Source data
※ ※ ※

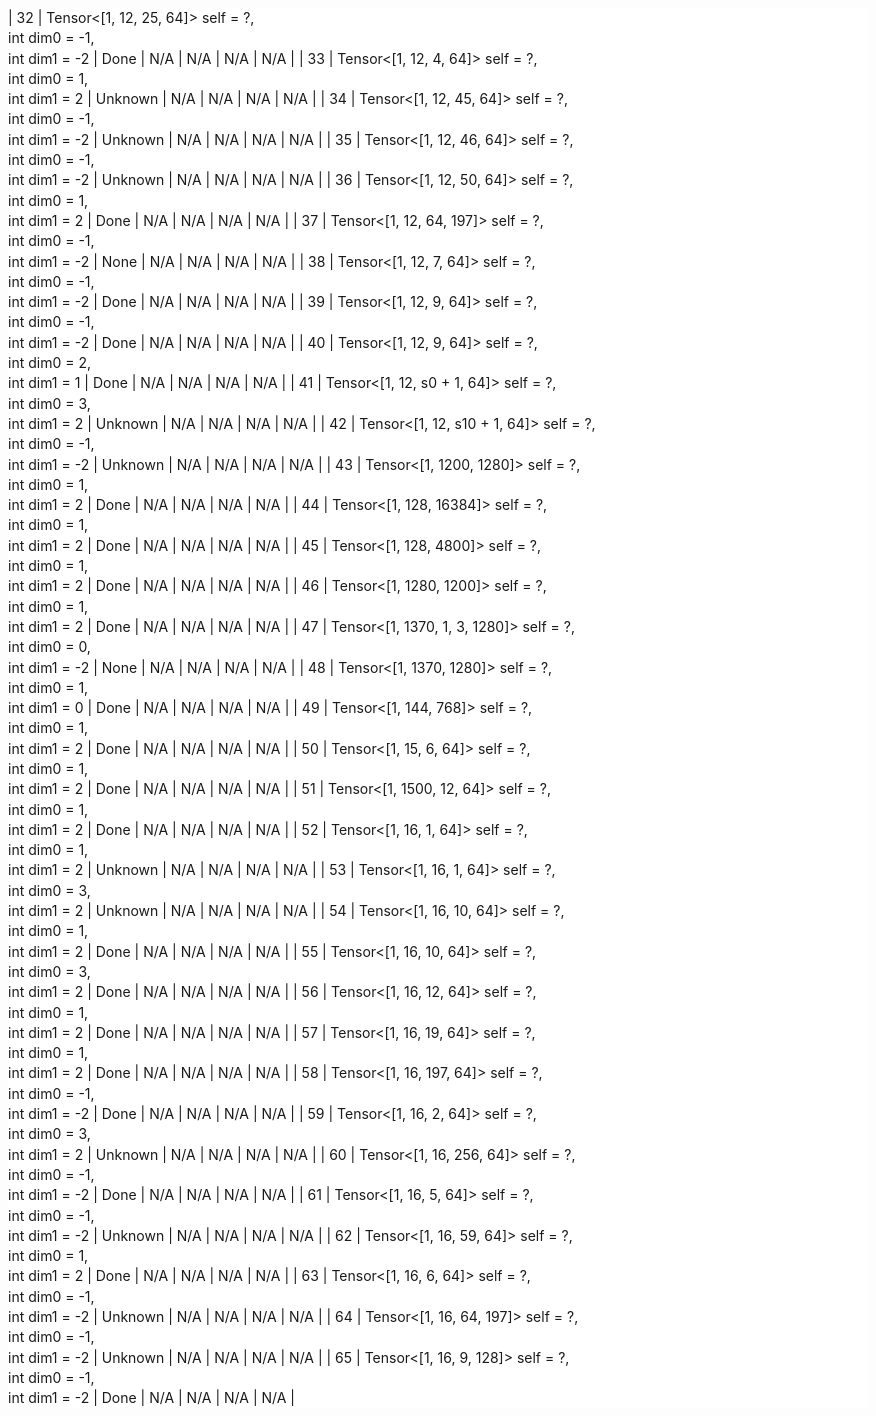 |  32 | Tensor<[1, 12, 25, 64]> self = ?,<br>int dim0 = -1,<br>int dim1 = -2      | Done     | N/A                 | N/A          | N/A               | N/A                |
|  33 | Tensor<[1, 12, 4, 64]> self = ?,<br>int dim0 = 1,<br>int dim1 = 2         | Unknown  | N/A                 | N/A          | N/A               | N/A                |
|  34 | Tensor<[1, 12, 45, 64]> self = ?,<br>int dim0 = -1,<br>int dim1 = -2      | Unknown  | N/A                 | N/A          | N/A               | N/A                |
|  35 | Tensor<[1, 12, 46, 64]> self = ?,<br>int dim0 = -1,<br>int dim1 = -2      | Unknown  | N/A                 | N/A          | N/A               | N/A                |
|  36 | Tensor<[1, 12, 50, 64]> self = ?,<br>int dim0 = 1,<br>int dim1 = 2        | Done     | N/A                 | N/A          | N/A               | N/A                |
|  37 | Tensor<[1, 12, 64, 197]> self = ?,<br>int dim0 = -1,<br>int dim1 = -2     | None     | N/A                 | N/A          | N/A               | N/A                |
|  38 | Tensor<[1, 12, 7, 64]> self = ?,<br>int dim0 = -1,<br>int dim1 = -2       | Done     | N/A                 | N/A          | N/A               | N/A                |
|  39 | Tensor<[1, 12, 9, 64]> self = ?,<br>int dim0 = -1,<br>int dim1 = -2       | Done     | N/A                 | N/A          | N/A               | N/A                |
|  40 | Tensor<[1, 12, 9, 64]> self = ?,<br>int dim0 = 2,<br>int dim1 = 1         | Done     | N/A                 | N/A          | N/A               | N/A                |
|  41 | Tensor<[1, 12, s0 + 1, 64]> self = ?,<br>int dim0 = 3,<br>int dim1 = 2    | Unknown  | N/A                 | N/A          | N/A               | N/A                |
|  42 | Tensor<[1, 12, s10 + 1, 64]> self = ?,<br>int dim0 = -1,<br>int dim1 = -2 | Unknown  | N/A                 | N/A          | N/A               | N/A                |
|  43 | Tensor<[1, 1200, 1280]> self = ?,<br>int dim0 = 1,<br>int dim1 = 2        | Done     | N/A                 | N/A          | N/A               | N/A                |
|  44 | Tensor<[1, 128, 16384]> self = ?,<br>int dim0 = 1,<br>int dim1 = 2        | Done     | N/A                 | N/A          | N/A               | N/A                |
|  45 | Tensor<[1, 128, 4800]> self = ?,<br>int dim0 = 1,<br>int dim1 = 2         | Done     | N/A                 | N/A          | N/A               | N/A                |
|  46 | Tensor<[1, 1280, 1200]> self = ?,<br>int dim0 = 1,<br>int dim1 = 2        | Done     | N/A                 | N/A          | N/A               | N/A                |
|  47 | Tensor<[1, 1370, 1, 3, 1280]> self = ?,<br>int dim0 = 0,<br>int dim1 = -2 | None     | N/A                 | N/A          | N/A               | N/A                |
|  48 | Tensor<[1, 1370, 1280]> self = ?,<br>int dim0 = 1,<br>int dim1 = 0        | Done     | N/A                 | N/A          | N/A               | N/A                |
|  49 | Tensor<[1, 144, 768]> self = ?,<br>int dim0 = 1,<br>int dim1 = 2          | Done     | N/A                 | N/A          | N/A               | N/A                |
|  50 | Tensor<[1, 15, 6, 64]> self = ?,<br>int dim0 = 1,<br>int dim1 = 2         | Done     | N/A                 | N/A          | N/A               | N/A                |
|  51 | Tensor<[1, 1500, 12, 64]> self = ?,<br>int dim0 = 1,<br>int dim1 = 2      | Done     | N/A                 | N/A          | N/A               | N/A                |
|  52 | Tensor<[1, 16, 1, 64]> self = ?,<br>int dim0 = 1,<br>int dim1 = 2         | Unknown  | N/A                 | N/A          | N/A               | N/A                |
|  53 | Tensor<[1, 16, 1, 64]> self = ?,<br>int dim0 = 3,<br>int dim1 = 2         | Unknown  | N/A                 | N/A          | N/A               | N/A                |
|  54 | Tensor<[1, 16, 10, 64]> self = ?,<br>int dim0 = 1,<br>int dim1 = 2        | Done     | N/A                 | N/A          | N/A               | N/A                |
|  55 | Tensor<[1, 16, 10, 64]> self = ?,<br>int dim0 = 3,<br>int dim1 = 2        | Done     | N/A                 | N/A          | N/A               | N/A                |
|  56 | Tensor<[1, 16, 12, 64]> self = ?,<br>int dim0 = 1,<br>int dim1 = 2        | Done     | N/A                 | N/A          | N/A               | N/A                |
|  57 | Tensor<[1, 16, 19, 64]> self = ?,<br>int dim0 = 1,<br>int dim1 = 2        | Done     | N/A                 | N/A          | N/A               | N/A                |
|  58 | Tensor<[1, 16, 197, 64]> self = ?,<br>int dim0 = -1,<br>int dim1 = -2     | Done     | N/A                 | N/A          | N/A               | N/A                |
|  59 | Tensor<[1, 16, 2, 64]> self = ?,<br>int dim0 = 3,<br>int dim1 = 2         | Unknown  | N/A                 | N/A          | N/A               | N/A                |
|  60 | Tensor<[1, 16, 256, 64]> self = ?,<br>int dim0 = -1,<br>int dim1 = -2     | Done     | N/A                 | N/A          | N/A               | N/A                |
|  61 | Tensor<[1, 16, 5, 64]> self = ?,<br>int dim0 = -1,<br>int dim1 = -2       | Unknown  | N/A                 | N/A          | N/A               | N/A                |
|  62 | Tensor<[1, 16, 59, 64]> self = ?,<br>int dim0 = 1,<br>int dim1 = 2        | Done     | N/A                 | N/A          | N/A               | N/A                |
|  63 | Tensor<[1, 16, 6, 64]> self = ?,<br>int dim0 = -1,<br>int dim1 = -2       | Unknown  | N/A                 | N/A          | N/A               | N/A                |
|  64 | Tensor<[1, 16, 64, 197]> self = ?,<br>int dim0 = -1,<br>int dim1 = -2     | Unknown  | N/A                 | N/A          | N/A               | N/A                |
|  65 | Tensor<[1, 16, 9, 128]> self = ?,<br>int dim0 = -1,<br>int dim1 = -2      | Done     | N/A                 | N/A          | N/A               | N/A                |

※ ※ ※

* REQUIRED WORK *
Repeat every record above exactly. The pictures do not belong in the copy.

* EXERCISE SOLUTION *
 |  32 | Tensor<[1, 12, 25, 64]> self = ?,<br>int dim0 = -1,<br>int dim1 = -2      | Done     | N/A                 | N/A          | N/A               | N/A                |
|  33 | Tensor<[1, 12, 4, 64]> self = ?,<br>int dim0 = 1,<br>int dim1 = 2         | Unknown  | N/A                 | N/A          | N/A               | N/A                |
|  34 | Tensor<[1, 12, 45, 64]> self = ?,<br>int dim0 = -1,<br>int dim1 = -2      | Unknown  | N/A                 | N/A          | N/A               | N/A                |
|  35 | Tensor<[1, 12, 46, 64]> self = ?,<br>int dim0 = -1,<br>int dim1 = -2      | Unknown  | N/A                 | N/A          | N/A               | N/A                |
|  36 | Tensor<[1, 12, 50, 64]> self = ?,<br>int dim0 = 1,<br>int dim1 = 2        | Done     | N/A                 | N/A          | N/A               | N/A                |
|  37 | Tensor<[1, 12, 64, 197]> self = ?,<br>int dim0 = -1,<br>int dim1 = -2     | None     | N/A                 | N/A          | N/A               | N/A                |
|  38 | Tensor<[1, 12, 7, 64]> self = ?,<br>int dim0 = -1,<br>int dim1 = -2       | Done     | N/A                 | N/A          | N/A               | N/A                |
|  39 | Tensor<[1, 12, 9, 64]> self = ?,<br>int dim0 = -1,<br>int dim1 = -2       | Done     | N/A                 | N/A          | N/A               | N/A                |
|  40 | Tensor<[1, 12, 9, 64]> self = ?,<br>int dim0 = 2,<br>int dim1 = 1         | Done     | N/A                 | N/A          | N/A               | N/A                |
|  41 | Tensor<[1, 12, s0 + 1, 64]> self = ?,<br>int dim0 = 3,<br>int dim1 = 2    | Unknown  | N/A                 | N/A          | N/A               | N/A                |
|  42 | Tensor<[1, 12, s10 + 1, 64]> self = ?,<br>int dim0 = -1,<br>int dim1 = -2 | Unknown  | N/A                 | N/A          | N/A               | N/A                |
|  43 | Tensor<[1, 1200, 1280]> self = ?,<br>int dim0 = 1,<br>int dim1 = 2        | Done     | N/A                 | N/A          | N/A               | N/A                |
|  44 | Tensor<[1, 128, 16384]> self = ?,<br>int dim0 = 1,<br>int dim1 = 2        | Done     | N/A                 | N/A          | N/A               | N/A                |
|  45 | Tensor<[1, 128, 4800]> self = ?,<br>int dim0 = 1,<br>int dim1 = 2         | Done     | N/A                 | N/A          | N/A               | N/A                |
|  46 | Tensor<[1, 1280, 1200]> self = ?,<br>int dim0 = 1,<br>int dim1 = 2        | Done     | N/A                 | N/A          | N/A               | N/A                |
|  47 | Tensor<[1, 1370, 1, 3, 1280]> self = ?,<br>int dim0 = 0,<br>int dim1 = -2 | None     | N/A                 | N/A          | N/A               | N/A                |
|  48 | Tensor<[1, 1370, 1280]> self = ?,<br>int dim0 = 1,<br>int dim1 = 0        | Done     | N/A                 | N/A          | N/A               | N/A                |
|  49 | Tensor<[1, 144, 768]> self = ?,<br>int dim0 = 1,<br>int dim1 = 2          | Done     | N/A                 | N/A          | N/A               | N/A                |
|  50 | Tensor<[1, 15, 6, 64]> self = ?,<br>int dim0 = 1,<br>int dim1 = 2         | Done     | N/A                 | N/A          | N/A               | N/A                |
|  51 | Tensor<[1, 1500, 12, 64]> self = ?,<br>int dim0 = 1,<br>int dim1 = 2      | Done     | N/A                 | N/A          | N/A               | N/A                |
|  52 | Tensor<[1, 16, 1, 64]> self = ?,<br>int dim0 = 1,<br>int dim1 = 2         | Unknown  | N/A                 | N/A          | N/A               | N/A                |
|  53 | Tensor<[1, 16, 1, 64]> self = ?,<br>int dim0 = 3,<br>int dim1 = 2         | Unknown  | N/A                 | N/A          | N/A               | N/A                |
|  54 | Tensor<[1, 16, 10, 64]> self = ?,<br>int dim0 = 1,<br>int dim1 = 2        | Done     | N/A                 | N/A          | N/A               | N/A                |
|  55 | Tensor<[1, 16, 10, 64]> self = ?,<br>int dim0 = 3,<br>int dim1 = 2        | Done     | N/A                 | N/A          | N/A               | N/A                |
|  56 | Tensor<[1, 16, 12, 64]> self = ?,<br>int dim0 = 1,<br>int dim1 = 2        | Done     | N/A                 | N/A          | N/A               | N/A                |
|  57 | Tensor<[1, 16, 19, 64]> self = ?,<br>int dim0 = 1,<br>int dim1 = 2        | Done     | N/A                 | N/A          | N/A               | N/A                |
|  58 | Tensor<[1, 16, 197, 64]> self = ?,<br>int dim0 = -1,<br>int dim1 = -2     | Done     | N/A                 | N/A          | N/A               | N/A                |
|  59 | Tensor<[1, 16, 2, 64]> self = ?,<br>int dim0 = 3,<br>int dim1 = 2         | Unknown  | N/A                 | N/A          | N/A               | N/A                |
|  60 | Tensor<[1, 16, 256, 64]> self = ?,<br>int dim0 = -1,<br>int dim1 = -2     | Done     | N/A                 | N/A          | N/A               | N/A                |
|  61 | Tensor<[1, 16, 5, 64]> self = ?,<br>int dim0 = -1,<br>int dim1 = -2       | Unknown  | N/A                 | N/A          | N/A               | N/A                |
|  62 | Tensor<[1, 16, 59, 64]> self = ?,<br>int dim0 = 1,<br>int dim1 = 2        | Done     | N/A                 | N/A          | N/A               | N/A                |
|  63 | Tensor<[1, 16, 6, 64]> self = ?,<br>int dim0 = -1,<br>int dim1 = -2       | Unknown  | N/A                 | N/A          | N/A               | N/A                |
|  64 | Tensor<[1, 16, 64, 197]> self = ?,<br>int dim0 = -1,<br>int dim1 = -2     | Unknown  | N/A                 | N/A          | N/A               | N/A                |
|  65 | Tensor<[1, 16, 9, 128]> self = ?,<br>int dim0 = -1,<br>int dim1 = -2      | Done     | N/A                 | N/A          | N/A               | N/A                |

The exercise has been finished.